Se había vestido informalmente para la velada, desenterrando viejo par de pantalones de algodón holgados, un cuerpo azul mano ajustado con sujetador incorporado, y sandalias planas. Incluso había sustituido sus pendientes de diamantes por sencillos aretes de plata. Siguió a Bodie a través de un bullicioso grupo de veinteañeros que hacía caso omiso del sonido de fondo de los televisores mientras tomaban chupitos de tequila. A medida que la gente les abría paso, tomó conciencia de cómo miraban a Bodie las mujeres. Algunas le saludaban por su nombre. Los hombres muy musculosos tendían siempre a vestirse con desaliño, pero el polo marrón café y los chinos que llevaba no podían sentarle mejor, y no había mujer en el local que no se hubiera percatado.

Ella le seguía pegada a su espalda, que era lo bastante ancha para impedir que la gente se tropezase con ella, y se dejó conducir hasta una mesa con magníficas vistas del toro mecánico y la pista de voleibol en la sala contigua. Tuvo la impresión de que pedir vino o un combinado era arriesgarse mucho, de forma que se decidió por una cerveza suave, pero pidió que se la trajeran en la botella. Estaría más protegida si caía porquería del techo.

Bodie volvió enseguida con otra cerveza para él y se puso a estudiarla descaradamente.

– ¿Cuántos años tiene?

– Suficientes para saber que ésta es la peor cita de mi vida.
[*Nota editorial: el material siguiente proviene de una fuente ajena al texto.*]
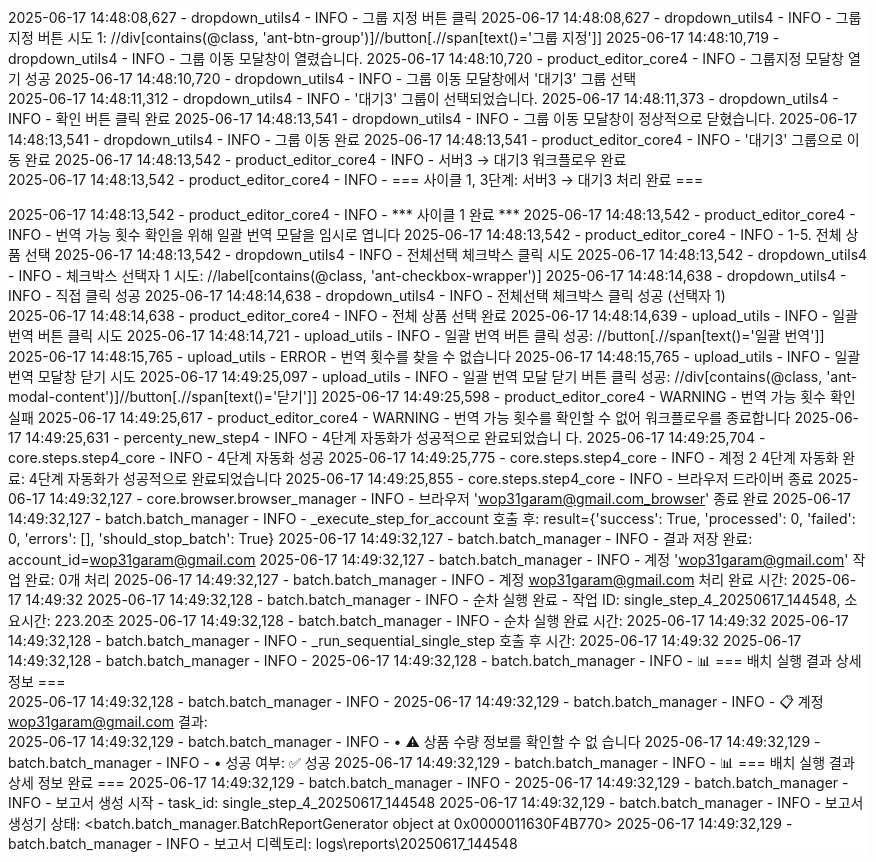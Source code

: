 2025-06-17 14:48:08,627 - dropdown_utils4 - INFO - 그룹 지정 버튼 클릭
2025-06-17 14:48:08,627 - dropdown_utils4 - INFO - 그룹 지정 버튼 시도 1: //div[contains(@class, 'ant-btn-group')]//button[.//span[text()='그룹 지정']]
2025-06-17 14:48:10,719 - dropdown_utils4 - INFO - 그룹 이동 모달창이 열렸습니다.
2025-06-17 14:48:10,720 - product_editor_core4 - INFO - 그룹지정 모달창 열기 성공
2025-06-17 14:48:10,720 - dropdown_utils4 - INFO - 그룹 이동 모달창에서 '대기3' 그룹 선택    
2025-06-17 14:48:11,312 - dropdown_utils4 - INFO - '대기3' 그룹이 선택되었습니다.
2025-06-17 14:48:11,373 - dropdown_utils4 - INFO - 확인 버튼 클릭 완료
2025-06-17 14:48:13,541 - dropdown_utils4 - INFO - 그룹 이동 모달창이 정상적으로 닫혔습니다.
2025-06-17 14:48:13,541 - dropdown_utils4 - INFO - 그룹 이동 완료
2025-06-17 14:48:13,541 - product_editor_core4 - INFO - '대기3' 그룹으로 이동 완료
2025-06-17 14:48:13,542 - product_editor_core4 - INFO - 서버3 → 대기3 워크플로우 완료        
2025-06-17 14:48:13,542 - product_editor_core4 - INFO - === 사이클 1, 3단계: 서버3 → 대기3 처리 완료 ===

2025-06-17 14:48:13,542 - product_editor_core4 - INFO - *** 사이클 1 완료 ***
2025-06-17 14:48:13,542 - product_editor_core4 - INFO - 번역 가능 횟수 확인을 위해 일괄 번역 모달을 임시로 엽니다
2025-06-17 14:48:13,542 - product_editor_core4 - INFO - 1-5. 전체 상품 선택
2025-06-17 14:48:13,542 - dropdown_utils4 - INFO - 전체선택 체크박스 클릭 시도
2025-06-17 14:48:13,542 - dropdown_utils4 - INFO - 체크박스 선택자 1 시도: //label[contains(@class, 'ant-checkbox-wrapper')]
2025-06-17 14:48:14,638 - dropdown_utils4 - INFO - 직접 클릭 성공
2025-06-17 14:48:14,638 - dropdown_utils4 - INFO - 전체선택 체크박스 클릭 성공 (선택자 1)    
2025-06-17 14:48:14,638 - product_editor_core4 - INFO - 전체 상품 선택 완료
2025-06-17 14:48:14,639 - upload_utils - INFO - 일괄 번역 버튼 클릭 시도
2025-06-17 14:48:14,721 - upload_utils - INFO - 일괄 번역 버튼 클릭 성공: //button[.//span[text()='일괄 번역']]
2025-06-17 14:48:15,765 - upload_utils - ERROR - 번역 횟수를 찾을 수 없습니다
2025-06-17 14:48:15,765 - upload_utils - INFO - 일괄 번역 모달창 닫기 시도
2025-06-17 14:49:25,097 - upload_utils - INFO - 일괄 번역 모달 닫기 버튼 클릭 성공: //div[contains(@class, 'ant-modal-content')]//button[.//span[text()='닫기']]
2025-06-17 14:49:25,598 - product_editor_core4 - WARNING - 번역 가능 횟수 확인 실패
2025-06-17 14:49:25,617 - product_editor_core4 - WARNING - 번역 가능 횟수를 확인할 수 없어 워크플로우를 종료합니다
2025-06-17 14:49:25,631 - percenty_new_step4 - INFO - 4단계 자동화가 성공적으로 완료되었습니 다.
2025-06-17 14:49:25,704 - core.steps.step4_core - INFO - 4단계 자동화 성공
2025-06-17 14:49:25,775 - core.steps.step4_core - INFO - 계정 2 4단계 자동화 완료: 4단계 자동화가 성공적으로 완료되었습니다
2025-06-17 14:49:25,855 - core.steps.step4_core - INFO - 브라우저 드라이버 종료
2025-06-17 14:49:32,127 - core.browser.browser_manager - INFO - 브라우저 'wop31garam@gmail.com_browser' 종료 완료
2025-06-17 14:49:32,127 - batch.batch_manager - INFO - _execute_step_for_account 호출 후: result={'success': True, 'processed': 0, 'failed': 0, 'errors': [], 'should_stop_batch': True}
2025-06-17 14:49:32,127 - batch.batch_manager - INFO - 결과 저장 완료: account_id=wop31garam@gmail.com
2025-06-17 14:49:32,127 - batch.batch_manager - INFO - 계정 'wop31garam@gmail.com' 작업 완료: 0개 처리
2025-06-17 14:49:32,127 - batch.batch_manager - INFO - 계정 wop31garam@gmail.com 처리 완료 시간: 2025-06-17 14:49:32
2025-06-17 14:49:32,128 - batch.batch_manager - INFO - 순차 실행 완료 - 작업 ID: single_step_4_20250617_144548, 소요시간: 223.20초
2025-06-17 14:49:32,128 - batch.batch_manager - INFO - 순차 실행 완료 시간: 2025-06-17 14:49:32
2025-06-17 14:49:32,128 - batch.batch_manager - INFO - _run_sequential_single_step 호출 후 시간: 2025-06-17 14:49:32
2025-06-17 14:49:32,128 - batch.batch_manager - INFO -
2025-06-17 14:49:32,128 - batch.batch_manager - INFO - 📊 === 배치 실행 결과 상세 정보 ===   
2025-06-17 14:49:32,128 - batch.batch_manager - INFO -
2025-06-17 14:49:32,129 - batch.batch_manager - INFO - 📋 계정 wop31garam@gmail.com 결과:    
2025-06-17 14:49:32,129 - batch.batch_manager - INFO -    • ⚠️ 상품 수량 정보를 확인할 수 없  습니다
2025-06-17 14:49:32,129 - batch.batch_manager - INFO -    • 성공 여부: ✅ 성공
2025-06-17 14:49:32,129 - batch.batch_manager - INFO - 📊 === 배치 실행 결과 상세 정보 완료 ===
2025-06-17 14:49:32,129 - batch.batch_manager - INFO -
2025-06-17 14:49:32,129 - batch.batch_manager - INFO - 보고서 생성 시작 - task_id: single_step_4_20250617_144548
2025-06-17 14:49:32,129 - batch.batch_manager - INFO - 보고서 생성기 상태: <batch.batch_manager.BatchReportGenerator object at 0x0000011630F4B770>
2025-06-17 14:49:32,129 - batch.batch_manager - INFO - 보고서 디렉토리: logs\reports\20250617_144548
– Es difícil de adivinar con mujeres como usted. Tiene la piel estupenda, pero los ojos de mujer mayor.

– ¿Algo más? -preguntó con frialdad.

– Yo calculo que cuarenta y tres o cuarenta y cuatro.

– Tengo treinta y siete -replicó ella al instante.

– No, yo tengo treinta y siete. Usted tiene cuarenta y dos. Me he informado un poco.

– ¿Por qué lo ha preguntado, entonces?

– Quería ver si se delata cuando miente. -Sus ojos de un gris azulado chisporroteaban de diversión-. Ahora ya lo sé.

Ella se resistió a morder el anzuelo.

– ¿Ya hemos acabado con la cita?

– No ha hecho más que empezar. Creo que deberíamos esperar a después de jugar para cenar, ¿no le parece?

– ¿Jugar?

Señaló con un movimiento de la cabeza a la pista de voleibol.

– Tenemos partido dentro de cuarenta minutos.

– Ah, vale. Eso será justo después de que yo me vaya, ¿no?

– Ya nos he apuntado. Tiene que jugar.

– Ni pensarlo.

– Debí avisarle de que trajera pantalón corto.

– Seguro que tenía muchos otros asuntos de importancia en que pensar.

Él sonrió.

– Es usted una puta muy guapa.

– Muchas gracias.

La sonrisa de él se hizo más amplia, y ella sintió un cosquilleo en la piel. De nuevo, consideró la posibilidad de que no fuera tan idiota como parecía.